Once after lunch at Vachette's with Berquin (who was seventeen) and Bonneville (the marquis who had got an English mother), we were sitting outside the Café des Variétés, in the midst of a crowd of consommateurs, and tasting to the full the joy of being alive, when a poor woman came up with a guitar, and tried to sing "Le petit mousse noir," a song Barty knew quite well – but she couldn't sing a bit, and nobody listened.
"Allons, Josselin, chante‐nous ça!" said Berquin.
And Bonneville jumped up, and took the woman's guitar from her, and forced it into Josselin's hands, while the crowd became much interested and began to applaud.
Thus encouraged, Barty, who never in all his life knew what it is to be shy, stood up and piped away like a bird; and when he had finished the story of the little black cabin‐boy who sings in the maintop halliards, the applause was so tremendous that he had to stand up on a chair and sing another, and yet another.

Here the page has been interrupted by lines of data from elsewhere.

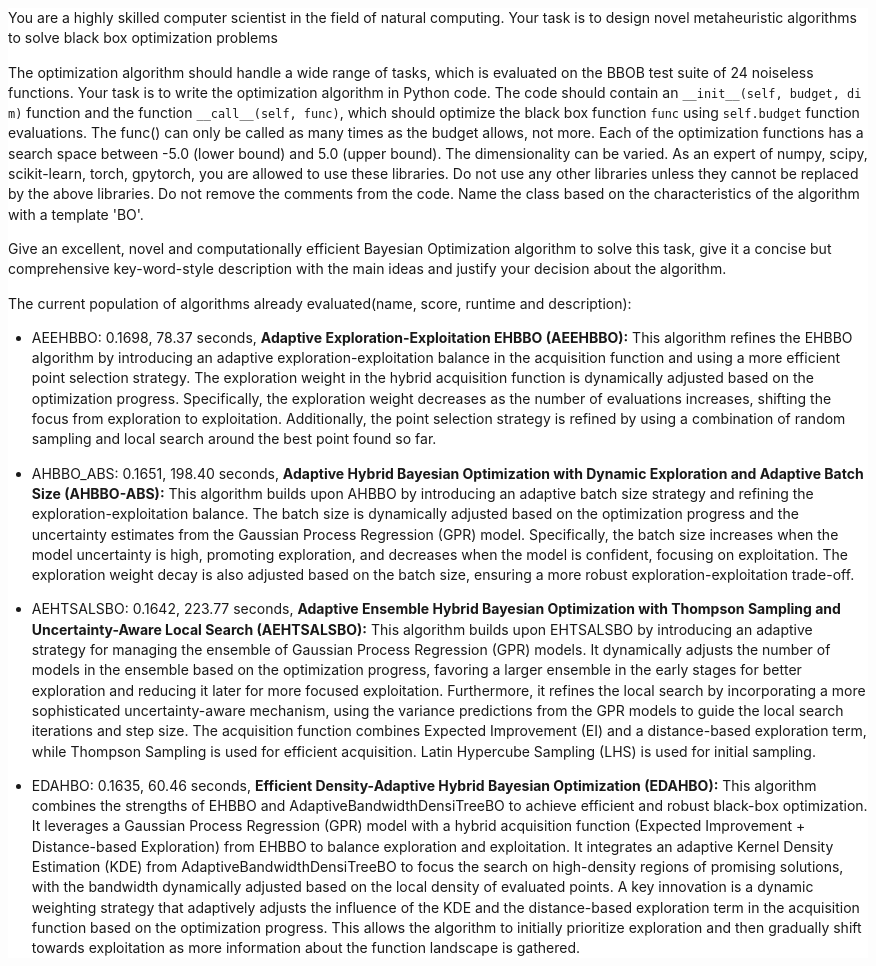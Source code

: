 You are a highly skilled computer scientist in the field of natural computing. Your task is to design novel metaheuristic algorithms to solve black box optimization problems


The optimization algorithm should handle a wide range of tasks, which is evaluated on the BBOB test suite of 24 noiseless functions. Your task is to write the optimization algorithm in Python code. The code should contain an `__init__(self, budget, dim)` function and the function `__call__(self, func)`, which should optimize the black box function `func` using `self.budget` function evaluations.
The func() can only be called as many times as the budget allows, not more. Each of the optimization functions has a search space between -5.0 (lower bound) and 5.0 (upper bound). The dimensionality can be varied.
As an expert of numpy, scipy, scikit-learn, torch, gpytorch, you are allowed to use these libraries. Do not use any other libraries unless they cannot be replaced by the above libraries.  Do not remove the comments from the code.
Name the class based on the characteristics of the algorithm with a template '<characteristics>BO'.

Give an excellent, novel and computationally efficient Bayesian Optimization algorithm to solve this task, give it a concise but comprehensive key-word-style description with the main ideas and justify your decision about the algorithm.

The current population of algorithms already evaluated(name, score, runtime and description):
- AEEHBBO: 0.1698, 78.37 seconds, **Adaptive Exploration-Exploitation EHBBO (AEEHBBO):** This algorithm refines the EHBBO algorithm by introducing an adaptive exploration-exploitation balance in the acquisition function and using a more efficient point selection strategy. The exploration weight in the hybrid acquisition function is dynamically adjusted based on the optimization progress. Specifically, the exploration weight decreases as the number of evaluations increases, shifting the focus from exploration to exploitation. Additionally, the point selection strategy is refined by using a combination of random sampling and local search around the best point found so far.


- AHBBO_ABS: 0.1651, 198.40 seconds, **Adaptive Hybrid Bayesian Optimization with Dynamic Exploration and Adaptive Batch Size (AHBBO-ABS):** This algorithm builds upon AHBBO by introducing an adaptive batch size strategy and refining the exploration-exploitation balance. The batch size is dynamically adjusted based on the optimization progress and the uncertainty estimates from the Gaussian Process Regression (GPR) model. Specifically, the batch size increases when the model uncertainty is high, promoting exploration, and decreases when the model is confident, focusing on exploitation. The exploration weight decay is also adjusted based on the batch size, ensuring a more robust exploration-exploitation trade-off.


- AEHTSALSBO: 0.1642, 223.77 seconds, **Adaptive Ensemble Hybrid Bayesian Optimization with Thompson Sampling and Uncertainty-Aware Local Search (AEHTSALSBO):** This algorithm builds upon EHTSALSBO by introducing an adaptive strategy for managing the ensemble of Gaussian Process Regression (GPR) models. It dynamically adjusts the number of models in the ensemble based on the optimization progress, favoring a larger ensemble in the early stages for better exploration and reducing it later for more focused exploitation. Furthermore, it refines the local search by incorporating a more sophisticated uncertainty-aware mechanism, using the variance predictions from the GPR models to guide the local search iterations and step size. The acquisition function combines Expected Improvement (EI) and a distance-based exploration term, while Thompson Sampling is used for efficient acquisition. Latin Hypercube Sampling (LHS) is used for initial sampling.


- EDAHBO: 0.1635, 60.46 seconds, **Efficient Density-Adaptive Hybrid Bayesian Optimization (EDAHBO):** This algorithm combines the strengths of EHBBO and AdaptiveBandwidthDensiTreeBO to achieve efficient and robust black-box optimization. It leverages a Gaussian Process Regression (GPR) model with a hybrid acquisition function (Expected Improvement + Distance-based Exploration) from EHBBO to balance exploration and exploitation. It integrates an adaptive Kernel Density Estimation (KDE) from AdaptiveBandwidthDensiTreeBO to focus the search on high-density regions of promising solutions, with the bandwidth dynamically adjusted based on the local density of evaluated points. A key innovation is a dynamic weighting strategy that adaptively adjusts the influence of the KDE and the distance-based exploration term in the acquisition function based on the optimization progress. This allows the algorithm to initially prioritize exploration and then gradually shift towards exploitation as more information about the function landscape is gathered.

"Écoute‐moi bien, ma Fleurette!" and "Amis, la matinée est belle!" (from La Muette de Portici), while the pavement outside the Variétés was rendered quite impassable by the crowd that had gathered round to look and listen – and who all joined in the chorus:
"Conduis ta barque avec prudence,Pêcheur! parle bas!Jette tes filets en silencePêcheur! parle bas!Et le roi des mers ne nous échappera pas!" (bis).and the applause was deafening.
Meanwhile Bonneville and Berquin went round with the hat and gathered quite a considerable sum, in which there seemed to be almost as much silver as copper – and actually two five‐franc pieces and an English half‐sovereign! The poor woman wept with gratitude at coming into such a fortune, and insisted on kissing Barty's hand. Indeed it was a quite wonderful ovation, considering how unmistakably British was Barty's appearance, and how unpopular we were in France just then!
He had his new shiny black silk chimney‐pot hat on, and his Eton jacket, with the wide shirt collar. Berquin, in a tightly fitting double‐breasted brown cloth swallow‐tailed coat with brass buttons, yellow nankin bell‐mouthed trousers strapped over varnished boots, butter‐colored gloves, a blue satin stock, and a very tall hairy hat with a wide curly brim, looked such an out‐and‐out young gentleman of France that we were all proud of being seen in his company – especially young de Bonneville, who was still in mourning for his father and wore a crape band round his arm, and a common cloth cap with a leather peak, and thick blucher boots; though he was quite sixteen, and already had a little black mustache like an eyebrow, and inhaled the smoke of his cigarette without coughing and quite naturally, and ordered the waiters about just as if he already wore the uniform of the École St.‐Cyr, for which he destined himself (and was not disappointed. He should be a marshal of France by now – perhaps he is).